As shown in fig. 1 to 10, an automatic storage robot device for a motor rotor for storing a motor rotor 5 having an elongated groove 50 provided on the outer circumference thereof; the automatic feeding device comprises a frame 1, wherein a storage component 2 is fixedly installed on the upper portion of the frame 1, a transfer robot 4 is further arranged beside the frame 1, and the storage component 2 and the transfer robot 4 are electrically connected with a control box 14 on the upper portion of the frame 1.

Further, the frame 1 includes a plurality of vertical stands 11 of fixed mounting on subaerial, and the upper end fixed mounting of vertical stand 11 has workstation 10, is connected with connecting rod 12 between the adjacent vertical stand 11, and storage subassembly 2 fixed mounting is on workstation 10.

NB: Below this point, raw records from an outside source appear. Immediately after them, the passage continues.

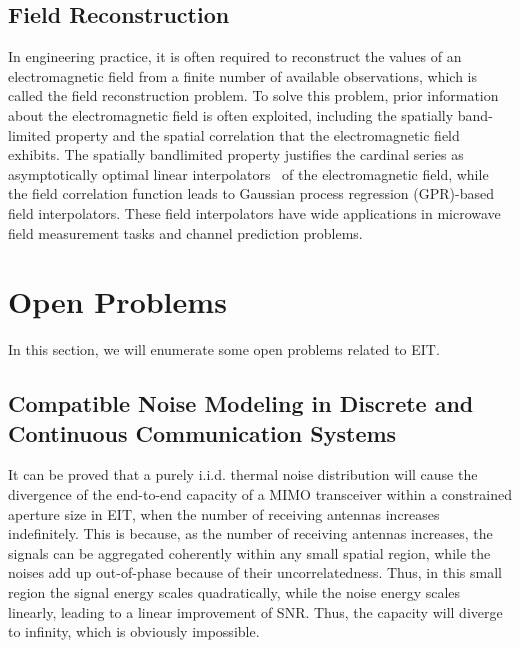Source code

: \documentclass[journal,twocolumn]{IEEEtran}
\begin{document}

\subsection{Field Reconstruction}
In engineering practice, it is often required to reconstruct the values of an electromagnetic field from a finite number of available observations, which is called the field reconstruction problem. 
To solve this problem, prior information about the electromagnetic field is often exploited, including the spatially band-limited property and the spatial correlation that the electromagnetic field exhibits. 
The spatially bandlimited property justifies the cardinal series as asymptotically optimal linear interpolators~\cite{pizzo2022nyquist} of the electromagnetic field, while the field correlation function leads to Gaussian process regression (GPR)-based field interpolators. 
These field interpolators have wide applications in microwave field measurement tasks and channel prediction problems. 

\section{Open Problems}
In this section, we will enumerate some open problems related to EIT. 

\subsection{Compatible Noise Modeling in Discrete and Continuous Communication Systems}
It can be proved that a purely i.i.d. thermal noise distribution will cause the divergence of the end-to-end capacity of a MIMO transceiver within a constrained aperture size in EIT, when the number of receiving antennas increases indefinitely. 
This is because, as the number of receiving antennas increases, the signals can be aggregated coherently within any small spatial region, while the noises add up out-of-phase because of their uncorrelatedness. 
Thus, in this small region the signal energy scales quadratically, while the noise energy scales linearly, leading to a linear improvement of SNR. Thus, the capacity will diverge to infinity, which is obviously impossible.  
\end{document}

The control box 14 is fixed on the upper part of the workbench 10 through a control box mounting frame, the control box mounting frame comprises two L-shaped brackets 13 which are fixed on the upper part of the workbench 10 side by side, and the control box 14 is fixedly arranged on the two L-shaped brackets 13.

The transfer robot 4 comprises a fixed seat 40, and the fixed seat 40 is connected with the frame 1 through a connecting beam 401; the upper part of the fixed seat 40 is provided with a supporting table 41, and a plurality of buffer components are arranged between the supporting table 41 and the fixed seat 40; the upper part of the supporting table 41 is rotatably provided with a rotating seat 42, and the rotating seat 42 is in transmission connection with a rotating motor 410 fixedly arranged on the supporting table 41; the side surface of the rotating seat 42 is rotatably provided with a swinging arm 43, and the swinging arm 43 is in transmission connection with a swinging motor 420 fixedly arranged on the rotating seat 42; the upper end of the swing arm 43 is provided with a pitching arm 44 which is in transmission connection with a pitching motor 430 fixedly arranged on the swing arm 43; the front end of the pitching arm 44 is connected with a telescopic arm 45, and the telescopic arm 45 is fixedly connected with a telescopic cylinder 440 fixedly arranged at the front end of the pitching arm 44; the front end fixedly connected with motor mount pad of flexible arm 45 is fixed with fine setting motor 450 on the motor mount pad, fixedly connected with get material tong 7 on the output shaft of fine setting motor 450.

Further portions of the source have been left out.